→ **Exercise brief**
Go over the data below and say how many lines hold the word "rangle". Only the number is needed.

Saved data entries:
──────────

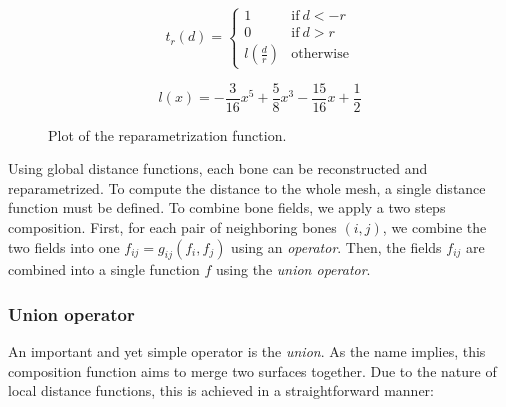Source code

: \documentclass[a4paper,10pt]{article}
\begin{document}
\begin{multicols}{2}
\begin{equation*}
t_r(d) = \left\{ \begin{array}{ll}
1 & \mathrm{if\ }d < -r \\
0 & \mathrm{if\ }d > r \\
l(\frac{d}{r}) & \mathrm{otherwise}
\end{array} \right.
\end{equation*}

\begin{equation*}
l(x) = -\frac{3}{16}x^5 + \frac{5}{8}x^3 - \frac{15}{16}x + \frac{1}{2}
\end{equation*}

\begin{figure}[H]
\centering
{}
\caption{Plot of the reparametrization function.}
\end{figure}

Using global distance functions, each bone can be reconstructed and reparametrized.
To compute the distance to the whole mesh, a single distance function must be defined.
To combine bone fields, we apply a two steps composition.
First, for each pair of neighboring bones $(i, j)$, we combine the two fields into one $f_{ij} = g_{ij}(f_i, f_j)$ using an \emph{operator}.
Then, the fields $f_{ij}$ are combined into a single function $f$ using the \emph{union operator}.


\subsubsection{Union operator}

An important and yet simple operator is the \emph{union}.
As the name implies, this composition function aims to merge two surfaces together.
Due to the nature of local distance functions, this is achieved in a straightforward manner:


\end{multicols}
\end{document}

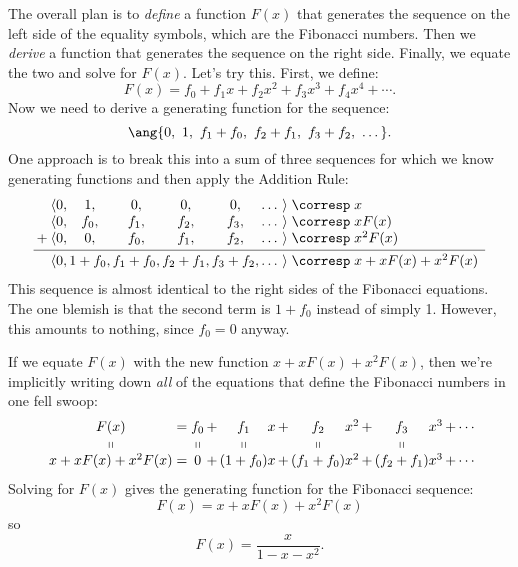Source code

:The overall plan is to \emph{define} a function $F(x)$ that
generates the sequence on the left side of the equality symbols, which
are the Fibonacci numbers.  Then we \emph{derive} a function that
generates the sequence on the right side.  Finally, we equate the two
and solve for $F(x)$.  Let's try this.  First, we define:
%
\[
    F(x) = f_0 + f_1 x + f_2 x^2 + f_3 x^3 + f_4 x^4 + \cdots.
\]
%
Now we need to derive a generating function for the sequence:
%
\[
    \ang{0,\ 1,\ f_1 + f_0,\ f_2 + f_1,\ f_3 + f_2,\ \dots}.
\]
%
One approach is to break this into a sum of three sequences for which
we know generating functions and then apply the Addition Rule:
%
\[
\begin{array}{@{}c@{}c@{}c@{\,}c@{\,}c@{\,}c@{\,}c@{\,}c@{\,}c@{\;}c@{\;}l}
    & \langle & 0, & 1, & 0, & 0, & 0, & \dots & \rangle
    & \corresp & x \\
    & \langle & 0, & f_0, & f_1, & f_2, & f_3, & \dots & \rangle
    & \corresp & x F(x) \\
{}+{} & \langle & 0, & 0, & f_0, & f_1, & f_2, & \dots & \rangle
    & \corresp & x^2 F(x) \\[2pt] \hline\noalign{\vskip2pt}
    & \langle & 0, & 1 + f_0, & f_1 + f_0, & f_2 + f_1, & f_3 + f_2, & \dots & \rangle
    & \corresp & x + x F(x) + x^2 F(x) \\
\end{array}
\]
%
This sequence is almost identical to the right sides of the Fibonacci
equations.  The one blemish is that the second term is $1 + f_0$
instead of simply 1.  However, this amounts to nothing, since $f_0 =
0$ anyway.

If we equate $F(x)$ with the new function $x + x F(x) + x^2 F(x)$,
then we're implicitly writing down \emph{all} of the equations that
define the Fibonacci numbers in one fell swoop:
%
\[
\begin{array}{c@{\;}c@{\;}c@{\,}c@{\,}c@{}c@{\,}c@{\,}c@{}c@{\,}c@{\,}c@{}c@{\,}c@{\,}c}
F(x)
    & = & f_0 & + & f_1 & x & + & f_2 & x^2 & + & f_3 & x^3 & + \cdots \\
\shortparallel && \shortparallel && \shortparallel &&& \shortparallel &&& \shortparallel\\
x + x F(x) + x^2 F(x)
    & = & 0 & + & (1 + f_0) & x & + & (f_1 + f_0) & x^2 & + & (f_2 + f_1) & x^3 & + \cdots
\end{array}
\]
%
Solving for $F(x)$ gives the generating function for the Fibonacci
sequence:
%
\[
F(x)  = x + x F(x) + x^2 F(x)
\]
so
\begin{equation}\label{eqn:12T4}
F(x) = \frac{x}{1 - x - x^2}.
\end{equation}

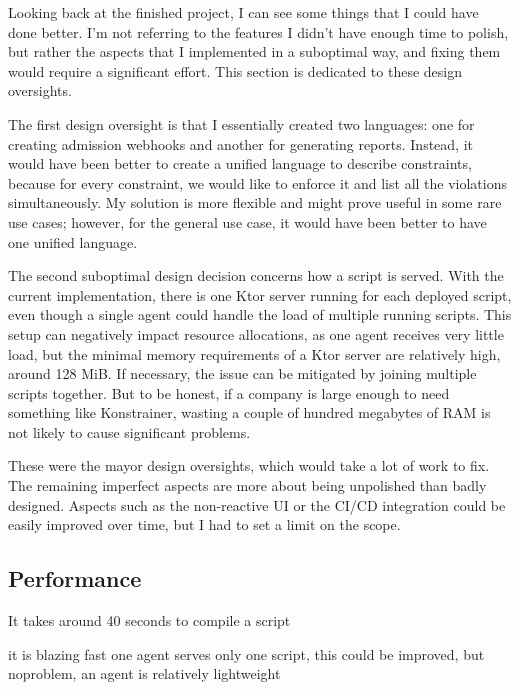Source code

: Looking back at the finished project, I can see some things that I could have done better. I'm not referring to the features I didn't have enough time to polish, but rather the aspects that I implemented in a suboptimal way, and fixing them would require a significant effort. This section is dedicated to these design oversights.

The first design oversight is that I essentially created two languages: one for creating admission webhooks and another for generating reports. Instead, it would have been better to create a unified language to describe constraints, because for every constraint, we would like to enforce it and list all the violations simultaneously. My solution is more flexible and might prove useful in some rare use cases; however, for the general use case, it would have been better to have one unified language.

The second suboptimal design decision concerns how a script is served. With the current implementation, there is one Ktor server running for each deployed script, even though a single agent could handle the load of multiple running scripts. This setup can negatively impact resource allocations, as one agent receives very little load, but the minimal memory requirements of a Ktor server are relatively high, around 128 MiB. If necessary, the issue can be mitigated by joining multiple scripts together. But to be honest, if a company is large enough to need something like Konstrainer, wasting a couple of hundred megabytes of RAM is not likely to cause significant problems.

These were the mayor design oversights, which would take a lot of work to fix. The remaining imperfect aspects are more about being unpolished than badly designed. Aspects such as the non-reactive UI or the CI/CD integration could be easily improved over time, but I had to set a limit on the scope.

\subsection{Performance}

It takes around 40 seconds to compile a script

it is blazing fast
one agent serves only one script, this could be improved, but noproblem, an agent is relatively lightweight

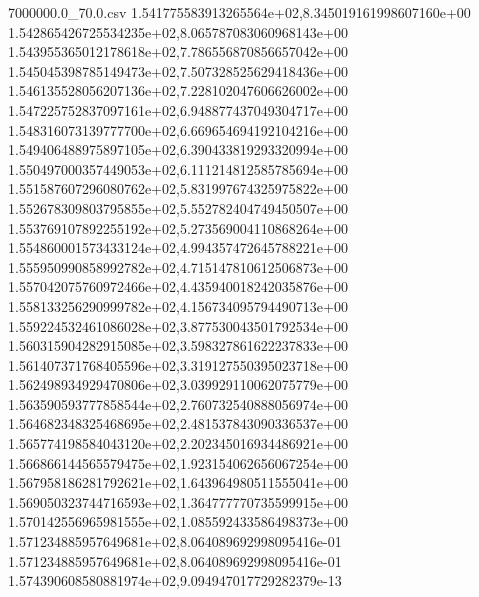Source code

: \begin{filecontents*}{7000000.0_70.0.csv}
1.541775583913265564e+02,8.345019161998607160e+00
1.542865426725534235e+02,8.065787083060968143e+00
1.543955365012178618e+02,7.786556870856657042e+00
1.545045398785149473e+02,7.507328525629418436e+00
1.546135528056207136e+02,7.228102047606626002e+00
1.547225752837097161e+02,6.948877437049304717e+00
1.548316073139777700e+02,6.669654694192104216e+00
1.549406488975897105e+02,6.390433819293320994e+00
1.550497000357449053e+02,6.111214812585785694e+00
1.551587607296080762e+02,5.831997674325975822e+00
1.552678309803795855e+02,5.552782404749450507e+00
1.553769107892255192e+02,5.273569004110868264e+00
1.554860001573433124e+02,4.994357472645788221e+00
1.555950990858992782e+02,4.715147810612506873e+00
1.557042075760972466e+02,4.435940018242035876e+00
1.558133256290999782e+02,4.156734095794490713e+00
1.559224532461086028e+02,3.877530043501792534e+00
1.560315904282915085e+02,3.598327861622237833e+00
1.561407371768405596e+02,3.319127550395023718e+00
1.562498934929470806e+02,3.039929110062075779e+00
1.563590593777858544e+02,2.760732540888056974e+00
1.564682348325468695e+02,2.481537843090336537e+00
1.565774198584043120e+02,2.202345016934486921e+00
1.566866144565579475e+02,1.923154062656067254e+00
1.567958186281792621e+02,1.643964980511555041e+00
1.569050323744716593e+02,1.364777770735599915e+00
1.570142556965981555e+02,1.085592433586498373e+00
1.571234885957649681e+02,8.064089692998095416e-01
1.571234885957649681e+02,8.064089692998095416e-01
1.574390608580881974e+02,9.094947017729282379e-13
\end{filecontents*}

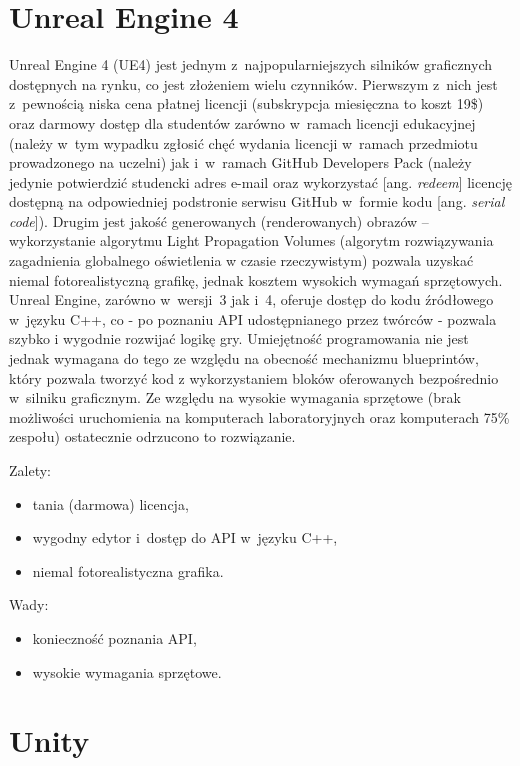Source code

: \section{Unreal Engine 4}
Unreal Engine 4 (UE4) jest jednym z~najpopularniejszych silników graficznych dostępnych na rynku, co jest złożeniem wielu czynników. Pierwszym z~nich jest z~pewnością niska cena płatnej licencji (subskrypcja miesięczna to koszt 19\$) oraz darmowy dostęp dla studentów zarówno w~ramach licencji edukacyjnej (należy w~tym wypadku zgłosić chęć wydania licencji w~ramach przedmiotu prowadzonego na uczelni) jak i~w~ramach GitHub Developers Pack (należy jedynie potwierdzić studencki adres e-mail oraz wykorzystać [ang. \emph{redeem}] licencję dostępną na odpowiedniej podstronie serwisu GitHub w~formie kodu [ang. \emph{serial code}]). Drugim jest jakość generowanych (renderowanych) obrazów -- wykorzystanie algorytmu Light Propagation Volumes (algorytm rozwiązywania zagadnienia globalnego oświetlenia w czasie rzeczywistym) pozwala uzyskać niemal fotorealistyczną grafikę, jednak kosztem wysokich wymagań sprzętowych.
Unreal Engine, zarówno w~wersji~3 jak i~4, oferuje dostęp do kodu źródłowego w~języku C++, co - po poznaniu API udostępnianego przez twórców - pozwala szybko i wygodnie rozwijać logikę gry. Umiejętność programowania nie jest jednak wymagana do tego ze względu na obecność mechanizmu blueprintów, który pozwala tworzyć kod z wykorzystaniem bloków oferowanych bezpośrednio w~silniku graficznym.
Ze względu na wysokie wymagania sprzętowe (brak możliwości uruchomienia na komputerach laboratoryjnych oraz komputerach 75\% zespołu) ostatecznie odrzucono to rozwiązanie.\\

{\raggedright Zalety:
\begin{itemize}
\item tania (darmowa) licencja,
\item wygodny edytor i~dostęp do API w~języku C++,
\item niemal fotorealistyczna grafika.
\end{itemize}

Wady:
\begin{itemize}
\item konieczność poznania API,
\item wysokie wymagania sprzętowe.
\end{itemize}
}
\section{Unity}

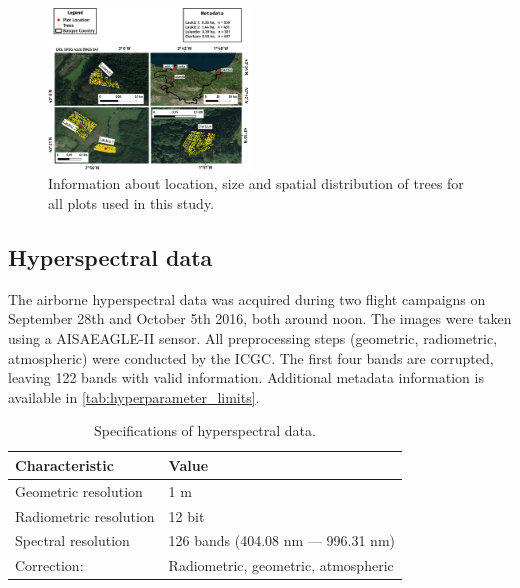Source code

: \documentclass[letterpaper, peerreview]{IEEEtran}
\begin{document}
\begin{figure} [t!]
	\begin{center}
		\centering
		\includegraphics[width=0.48\textwidth] {study-area-hyperspectral.pdf}
		\caption{Information about location, size and spatial distribution of trees for all plots used in this study.}\label{fig:study_area}
	\end{center}
\end{figure}



\subsection{Hyperspectral data}

\noindent The airborne hyperspectral data was acquired during two flight campaigns on September 28th and October 5th 2016, both around noon.
The images were taken using a AISAEAGLE-II sensor.
All preprocessing steps (geometric, radiometric, atmospheric) were conducted by the \ac{ICGC}.
The first four bands are corrupted, leaving 122 bands with valid information.
Additional metadata information is available in \autoref{tab:hyperparameter_limits}.


\begin{table}[t]
\centering
\caption[t]{Specifications of hyperspectral data.}
\begingroup
\begin{tabular}{ll}
	\\
	Characteristic         & Value                               \\
	\toprule
	Geometric resolution   & 1 m                                 \\
	Radiometric resolution & 12 bit                              \\
	Spectral resolution    & 126 bands (404.08 nm --- 996.31 nm) \\
	Correction:            & Radiometric, geometric, atmospheric
\end{tabular}
\endgroup\label{tab:hyperparameter_limits}
\end{table}
\end{document}

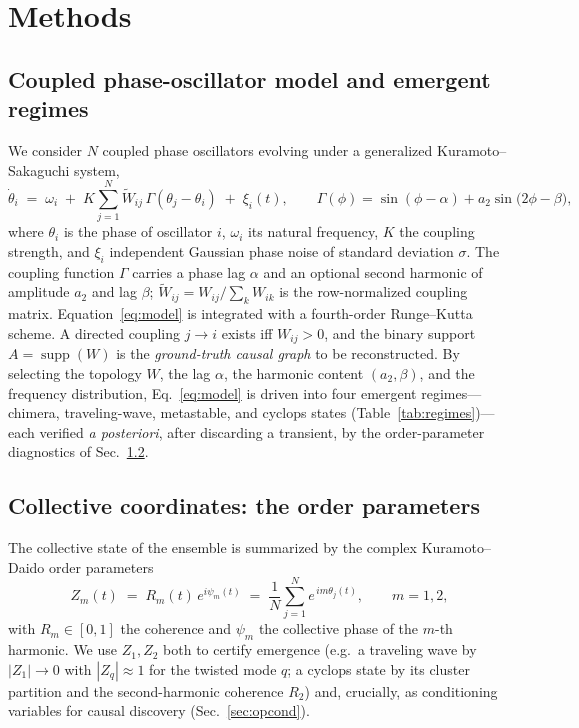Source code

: 
\section{Methods}
\label{sec:methods}

\subsection{Coupled phase-oscillator model and emergent regimes}
\label{sec:model}

We consider $N$ coupled phase oscillators evolving under a generalized
Kuramoto--Sakaguchi system,
\begin{equation}
\dot\theta_i \;=\; \omega_i \;+\; K\sum_{j=1}^{N}\widetilde{W}_{ij}\,
\Gamma\!\left(\theta_j-\theta_i\right)\;+\;\xi_i(t),
\qquad
\Gamma(\phi)=\sin(\phi-\alpha)+a_2\sin\!\big(2\phi-\beta\big),
\label{eq:model}
\end{equation}
where $\theta_i$ is the phase of oscillator $i$, $\omega_i$ its natural
frequency, $K$ the coupling strength, and $\xi_i$ independent Gaussian phase
noise of standard deviation $\sigma$. The coupling function $\Gamma$ carries a
phase lag $\alpha$ and an optional second harmonic of amplitude $a_2$ and lag
$\beta$; $\widetilde{W}_{ij}=W_{ij}/\sum_k W_{ik}$ is the row-normalized coupling
matrix. Equation~\eqref{eq:model} is integrated with a fourth-order
Runge--Kutta scheme. A directed coupling $j\!\to\! i$ exists iff $W_{ij}>0$, and
the binary support $A=\operatorname{supp}(W)$ is the \emph{ground-truth causal
graph} to be reconstructed. By selecting the topology $W$, the lag $\alpha$, the
harmonic content $(a_2,\beta)$, and the frequency distribution, Eq.~\eqref{eq:model}
is driven into four emergent regimes---chimera, traveling-wave, metastable, and
cyclops states (Table~\ref{tab:regimes})---each verified \emph{a posteriori},
after discarding a transient, by the order-parameter diagnostics of
Sec.~\ref{sec:orderparam}.

\subsection{Collective coordinates: the order parameters}
\label{sec:orderparam}

The collective state of the ensemble is summarized by the complex
Kuramoto--Daido order parameters
\begin{equation}
Z_m(t)\;=\;R_m(t)\,e^{i\psi_m(t)}\;=\;\frac{1}{N}\sum_{j=1}^{N}e^{\,i m\theta_j(t)},
\qquad m=1,2,
\label{eq:Zm}
\end{equation}
with $R_m\in[0,1]$ the coherence and $\psi_m$ the collective phase of the
$m$-th harmonic. We use $Z_1,Z_2$ both to certify emergence (e.g.\ a
traveling wave by $|Z_1|\!\to\!0$ with $|Z_q|\!\approx\!1$ for the twisted
mode $q$; a cyclops state by its cluster partition and the second-harmonic
coherence $R_2$) and, crucially, as conditioning variables for causal
discovery (Sec.~\ref{sec:opcond}).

──────────

→ **Exercise result**
4